Bende hiç tükenmez bir hayat vardı
Kırlara yayılan ilkbahar gibi
Kalbim hiç durmadan hızla çarpardı
Göğsümün içinde ateş var gibi
şu mısraları okuduğumda ya da sezen aksu'nun o muhteşem yorumuyla dinlediğimde kendisini rahmetle anarken katillerine lanet ediyorum.
Ülkenin en büyük öykü yazarına reva görülen cefa'yı Sabiha Sertel anlatıyor."Sabahattin Aliyi kahpeler gibi tuzağa düşürdüler, uyurken arkasından vurdular diyor. Okunması gereken bir yazı http://www.cafrande.org/?p=38583 .

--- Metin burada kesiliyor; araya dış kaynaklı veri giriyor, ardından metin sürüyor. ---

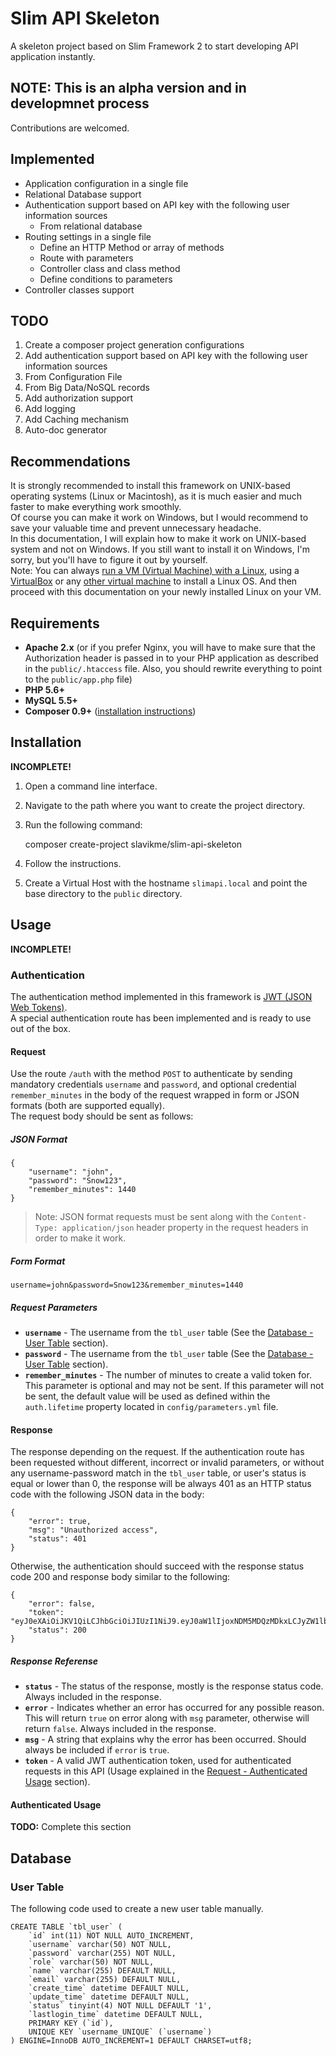 # Slim API Skeleton

A skeleton project based on Slim Framework 2 to start developing API application instantly.

## NOTE: This is an alpha version and in developmnet process
Contributions are welcomed.

## Implemented
* Application configuration in a single file
* Relational Database support
* Authentication support based on API key with the following user information sources
  * From relational database
* Routing settings in a single file
  * Define an HTTP Method or array of methods
  * Route with parameters
  * Controller class and class method
  * Define conditions to parameters
* Controller classes support
  
## TODO
1. Create a composer project generation configurations
2. Add authentication support based on API key with the following user information sources
  1. From Configuration File
  2. From Big Data/NoSQL records
3. Add authorization support
4. Add logging
5. Add Caching mechanism
6. Auto-doc generator

## Recommendations
It is strongly recommended to install this framework on UNIX-based operating systems (Linux or Macintosh), as it is much easier and much faster to make everything work smoothly.  
Of course you can make it work on Windows, but I would recommend to save your valuable time and prevent unnecessary headache.  
In this documentation, I will explain how to make it work on UNIX-based system and not on Windows. If you still want to install it on Windows, I'm sorry, but you'll have to figure it out by yourself.  
Note: You can always [run a VM (Virtual Machine) with a Linux](http://www.howtogeek.com/196060/beginner-geek-how-to-create-and-use-virtual-machines/), using a [VirtualBox](https://www.virtualbox.org/) or any [other virtual machine](http://lifehacker.com/5714966/five-best-virtual-machine-applications) to install a Linux OS. And then proceed with this documentation on your newly installed Linux on your VM.

## Requirements

 * **Apache 2.x** (or if you prefer Nginx, you will have to make sure that the Authorization header is passed in to your PHP application as described in the `public/.htaccess` file. Also, you should rewrite everything to point to the `public/app.php` file)
 * **PHP 5.6+**
 * **MySQL 5.5+**
 * **Composer 0.9+** ([installation instructions](https://getcomposer.org/doc/00-intro.md))

## Installation
**INCOMPLETE!**

 1. Open a command line interface.
 2. Navigate to the path where you want to create the project directory.
 3. Run the following command:
     
     composer create-project slavikme/slim-api-skeleton
     
 4. Follow the instructions.
 5. Create a Virtual Host with the hostname `slimapi.local` and point the base directory to the `public` directory.

## Usage
**INCOMPLETE!**

### Authentication
The authentication method implemented in this framework is [JWT (JSON Web Tokens)](http://jwt.io/).  
A special authentication route has been implemented and is ready to use out of the box.

#### Request
Use the route `/auth` with the method `POST` to authenticate by sending mandatory credentials `username` and `password`, and optional credential `remember_minutes` in the body of the request wrapped in form or JSON formats (both are supported equally).  
The request body should be sent as follows:

##### JSON Format

    {
        "username": "john",
        "password": "Snow123",
        "remember_minutes": 1440
    }
    
> Note: JSON format requests must be sent along with the `Content-Type: application/json` header property in the request headers in order to make it work.
    
##### Form Format

    username=john&password=Snow123&remember_minutes=1440
    
##### Request Parameters
 * **`username`** - The username from the `tbl_user` table (See the [Database - User Table](#user-table) section).
 * **`password`** - The username from the `tbl_user` table (See the [Database - User Table](#user-table) section).
 * **`remember_minutes`** - The number of minutes to create a valid token for. This parameter is optional and may not be sent. If this parameter will not be sent, the default value will be used as defined within the ``auth.lifetime`` property located in ``config/parameters.yml`` file.

#### Response
The response depending on the request.
If the authentication route has been requested without different, incorrect or invalid parameters, or without any username-password match in the `tbl_user` table, or user's status is equal or lower than 0, the response will be always 401 as an HTTP status code with the following JSON data in the body:

    {
        "error": true,
        "msg": "Unauthorized access",
        "status": 401
    }

Otherwise, the authentication should succeed with the response status code 200 and response body similar to the following: 

    {
        "error": false,
        "token": "eyJ0eXAiOiJKV1QiLCJhbGciOiJIUzI1NiJ9.eyJ0aW1lIjoxNDM5MDQzMDkxLCJyZW1lbWJlciI6bnVsbCwidXNlciI6eyJpZCI6IjEiLCJ1c2VybmFtZSI6ImVhc3Rlci1lZ2ciLCJyb2xlIjoiQURNSU4iLCJuYW1lIjoiQ29uZ3JhdHMsIE5vdyBZb3UgVW5kZXJzdGFuZCBUaGUgSldUIFByb3RvY29sIiwiZW1haWwiOiJnb29kQGpvYi5jb20iLCJzdGF0dXMiOiIxIiwibGFzdGxvZ2luX3RpbWUiOiIyMDE1LTA4LTA2IDE3OjEwOjA0In19.4YHynX_j2mhXLWGgLTHTf6IgY5HwHBIzl8mUqQa8vUw",
        "status": 200
    }

##### Response Referense
 * **`status`** - The status of the response, mostly is the response status code. Always included in the response.
 * **`error`** - Indicates whether an error has occurred for any possible reason. This will return `true` on error along with `msg` parameter, otherwise will return `false`. Always included in the response.
 * **`msg`** - A string that explains why the error has been occurred. Should always be included if `error` is `true`.
 * **`token`** - A valid JWT authentication token, used for authenticated requests in this API (Usage explained in the [Request - Authenticated Usage](#authenticated-usage) section).

#### Authenticated Usage
**TODO:** Complete this section

## Database
### User Table
The following code used to create a new user table manually.  

    CREATE TABLE `tbl_user` (
        `id` int(11) NOT NULL AUTO_INCREMENT,
        `username` varchar(50) NOT NULL,
        `password` varchar(255) NOT NULL,
        `role` varchar(50) NOT NULL,
        `name` varchar(255) DEFAULT NULL,
        `email` varchar(255) DEFAULT NULL,
        `create_time` datetime DEFAULT NULL,
        `update_time` datetime DEFAULT NULL,
        `status` tinyint(4) NOT NULL DEFAULT '1',
        `lastlogin_time` datetime DEFAULT NULL,
        PRIMARY KEY (`id`),
        UNIQUE KEY `username_UNIQUE` (`username`)
    ) ENGINE=InnoDB AUTO_INCREMENT=1 DEFAULT CHARSET=utf8;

öykülerinde ve romanlarında üstün bir anlatım gücüne sahip türk edebiyatının değerli yazarlarından biridir. eserleri insana ayrı bir tat verir ve okundukça okunası gelir. kürk mantolu madonna,içimizdeki şeytan ve kuyucaklı yusuf adlı romanları vardır ve üçünün de okunmasını tavsiye ederim
sosyalist şair ve yazardır. devrin büyük turancısı nihal atsız ile aralarında büyük bir çekişme olmuş, birbirlerine köşe yazılarından birçok laf sokmuş ve birbirleri hakkında sayısız dava açmışlardır.
sabahattin ali'nin ölümünün şaibeli olduğu ve devlet kurumlarınca öldürüldüğü söylenir.
'kuyucaklı yusuf' romanını okudum, romanın kahramanı yusuf sürekli olarak bir arayışta olan ama arayışının dinle tanrıyla alakası olmayan ve çaresiz insanlara kafasından çözümler düşünen, esasen sıkıcı bir karakterdir. yusufun düşünceleri ve arayışları sonucunda, yazar sürekli olarak sosyalizme işaret eder, arayışın sonunda çözümün sosyalizmde olduğunu empoze etmeye çalışır. bu tip romanların meraklısı olmayan bir kişi 'kuyucaklı yusuf' u okumaya kalkarsa kitap boyunca sıkıntıdan patlayabilir, meraklısı okursa kendine pay biçe biçe zevkten deli olabilir.
sonuç olarak ömrü boyunca türkiyede sosyalizmden başka bir uğraş gütmemiş ve sosyalist kesimden en az nazım hikmet kadar değer görmüştür.
birçok şiiri geniş kitlelere ulaşmıştır.
geçmiyor günler (ahmet kaya)
benim meskenim dağlardır (sezen aksu)
leylim ley (zülfü livaneli-ibrahim tatlıses)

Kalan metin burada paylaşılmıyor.